THE EPOCH TIMES
医山夜話

夫婦喧嘩

2017年12月24日 15時00分

 白熱したケンカの原因は、パンを厚切りにするべきか、それとも薄切りにするべきかについての論争でした。

 ダイアナとスティーブはお互いに信仰や生活スタイル、観念が異なるため、ケンカはますますエスカレートしました。彼らは互いに攻撃しあい、荒っぽい言葉も口から飛び出して、二人とも顔面蒼白になりました。

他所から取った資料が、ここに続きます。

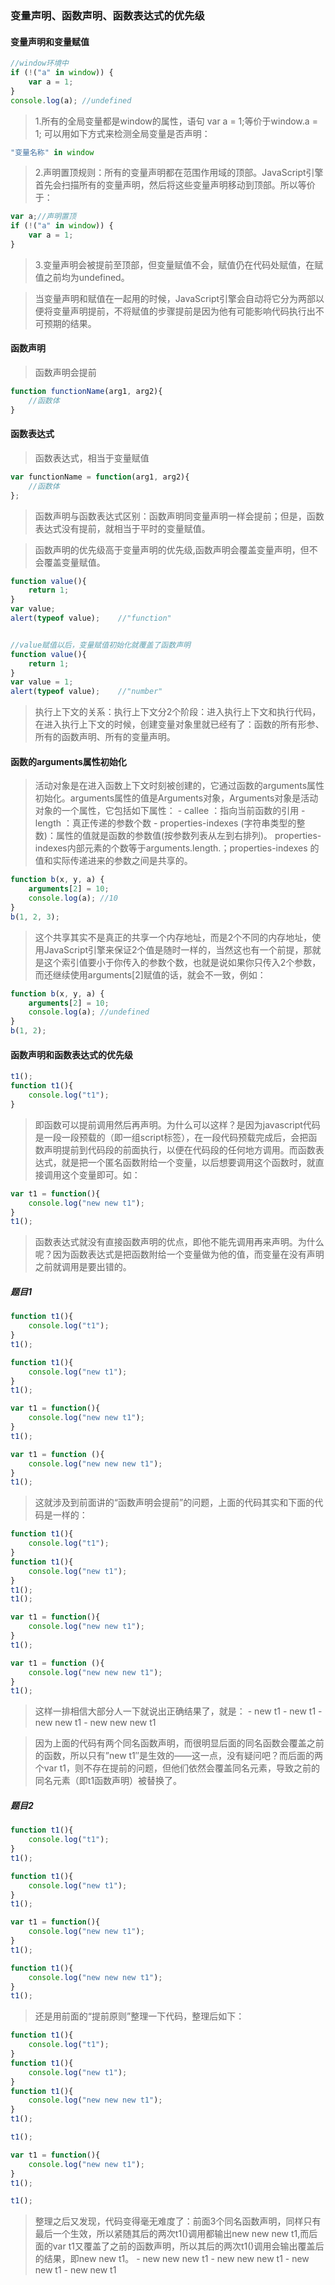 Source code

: ### 变量声明、函数声明、函数表达式的优先级

#### 变量声明和变量赋值
```js
//window环境中
if (!("a" in window)) {
    var a = 1;
}
console.log(a); //undefined
```

> 1.所有的全局变量都是window的属性，语句 var a = 1;等价于window.a = 1; 可以用如下方式来检测全局变量是否声明：
```js
"变量名称" in window
```

> 2.声明置顶规则：所有的变量声明都在范围作用域的顶部。JavaScript引擎首先会扫描所有的变量声明，然后将这些变量声明移动到顶部。所以等价于：
```js
var a;//声明置顶
if (!("a" in window)) {
    var a = 1;
}
```

> 3.变量声明会被提前至顶部，但变量赋值不会，赋值仍在代码处赋值，在赋值之前均为undefined。

> 当变量声明和赋值在一起用的时候，JavaScript引擎会自动将它分为两部以便将变量声明提前，不将赋值的步骤提前是因为他有可能影响代码执行出不可预期的结果。



#### 函数声明
> 函数声明会提前
```js
function functionName(arg1, arg2){
    //函数体
}
```



#### 函数表达式
> 函数表达式，相当于变量赋值
```js
var functionName = function(arg1, arg2){
    //函数体
};
```

> 函数声明与函数表达式区别：函数声明同变量声明一样会提前；但是，函数表达式没有提前，就相当于平时的变量赋值。

> 函数声明的优先级高于变量声明的优先级,函数声明会覆盖变量声明，但不会覆盖变量赋值。
```js
function value(){
    return 1;
}
var value;
alert(typeof value);    //"function"


//value赋值以后，变量赋值初始化就覆盖了函数声明
function value(){
    return 1;
}
var value = 1;
alert(typeof value);    //"number"
```

> 执行上下文的关系：执行上下文分2个阶段：进入执行上下文和执行代码，在进入执行上下文的时候，创建变量对象里就已经有了：函数的所有形参、所有的函数声明、所有的变量声明。


#### 函数的arguments属性初始化
> 活动对象是在进入函数上下文时刻被创建的，它通过函数的arguments属性初始化。arguments属性的值是Arguments对象，Arguments对象是活动对象的一个属性，它包括如下属性：
    - callee ：指向当前函数的引用
    - length ：真正传递的参数个数
    - properties-indexes (字符串类型的整数)：属性的值就是函数的参数值(按参数列表从左到右排列)。 properties-indexes内部元素的个数等于arguments.length.；properties-indexes 的值和实际传递进来的参数之间是共享的。

```js
function b(x, y, a) {
    arguments[2] = 10;
    console.log(a); //10
}
b(1, 2, 3);
```

> 这个共享其实不是真正的共享一个内存地址，而是2个不同的内存地址，使用JavaScript引擎来保证2个值是随时一样的，当然这也有一个前提，那就是这个索引值要小于你传入的参数个数，也就是说如果你只传入2个参数，而还继续使用arguments[2]赋值的话，就会不一致，例如：
```js
function b(x, y, a) {
    arguments[2] = 10;
    console.log(a); //undefined
}
b(1, 2);
```


#### 函数声明和函数表达式的优先级
```js
t1();
function t1(){
    console.log("t1");
}
```
> 即函数可以提前调用然后再声明。为什么可以这样？是因为javascript代码是一段一段预载的（即一组script标签），在一段代码预载完成后，会把函数声明提前到代码段的前面执行，以便在代码段的任何地方调用。而函数表达式，就是把一个匿名函数附给一个变量，以后想要调用这个函数时，就直接调用这个变量即可。如：
```js
var t1 = function(){
    console.log("new new t1");
}
t1();
```
> 函数表达式就没有直接函数声明的优点，即他不能先调用再来声明。为什么呢？因为函数表达式是把函数附给一个变量做为他的值，而变量在没有声明之前就调用是要出错的。


##### 题目1
```js
function t1(){
    console.log("t1");
}
t1();

function t1(){
    console.log("new t1");
}
t1();

var t1 = function(){
    console.log("new new t1");
}
t1();

var t1 = function (){
    console.log("new new new t1");
}
t1();
```

> 这就涉及到前面讲的“函数声明会提前”的问题，上面的代码其实和下面的代码是一样的：
```js
function t1(){
    console.log("t1");
}
function t1(){
    console.log("new t1");
}
t1();
t1();

var t1 = function(){
    console.log("new new t1");
}
t1();

var t1 = function (){
    console.log("new new new t1");
}
t1();
```
> 这样一排相信大部分人一下就说出正确结果了，就是：
    - new t1
    - new t1
    - new new t1
    - new new new t1

> 因为上面的代码有两个同名函数声明，而很明显后面的同名函数会覆盖之前的函数，所以只有”new t1″是生效的——这一点，没有疑问吧？而后面的两个var t1，则不存在提前的问题，但他们依然会覆盖同名元素，导致之前的同名元素（即t1函数声明）被替换了。



##### 题目2
```js
function t1(){
    console.log("t1");
}
t1();

function t1(){
    console.log("new t1");
}
t1();

var t1 = function(){
    console.log("new new t1");
}
t1();

function t1(){
    console.log("new new new t1");
}
t1();
```

> 还是用前面的“提前原则”整理一下代码，整理后如下：
```js
function t1(){
    console.log("t1");
}
function t1(){
    console.log("new t1");
}
function t1(){
    console.log("new new new t1");
}
t1();

t1();

var t1 = function(){
    console.log("new new t1");
}
t1();

t1();
```
> 整理之后又发现，代码变得毫无难度了：前面3个同名函数声明，同样只有最后一个生效，所以紧随其后的两次t1()调用都输出new new new t1,而后面的var t1又覆盖了之前的函数声明，所以其后的两次t1()调用会输出覆盖后的结果，即new new t1。
    - new new new t1
    - new new new t1
    - new new t1
    - new new t1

 ダイアナは6カ月の娘を夫の手元に残し、2階へ上がっていきました。10分ほど経ち、娘の泣く声が聞こえきたので下へ降りてきたダイアナの目に映ったのは、夫の息苦しそうな光景でした。このようなことは過去にもありました。スティーブは、「119に電話してくれ、私はもうだめだ…」と彼女に頼んできましたが、ダイアナはあまり気にかけていませんでした。電話をかけた後でも、心の中では先ほどのケンカの場面を思い浮かべ、今度反論したらきっと彼の言い分がなくなる、と彼女は考えたりしていました。

 しかし、救急車で運ばれて1時間も経たないうちに、スティーブは心臓病発作で亡くなりました。彼はひと言も残さずに、この世を去りました。彼が厚く切ったパンは、そのままテーブルに残っていました。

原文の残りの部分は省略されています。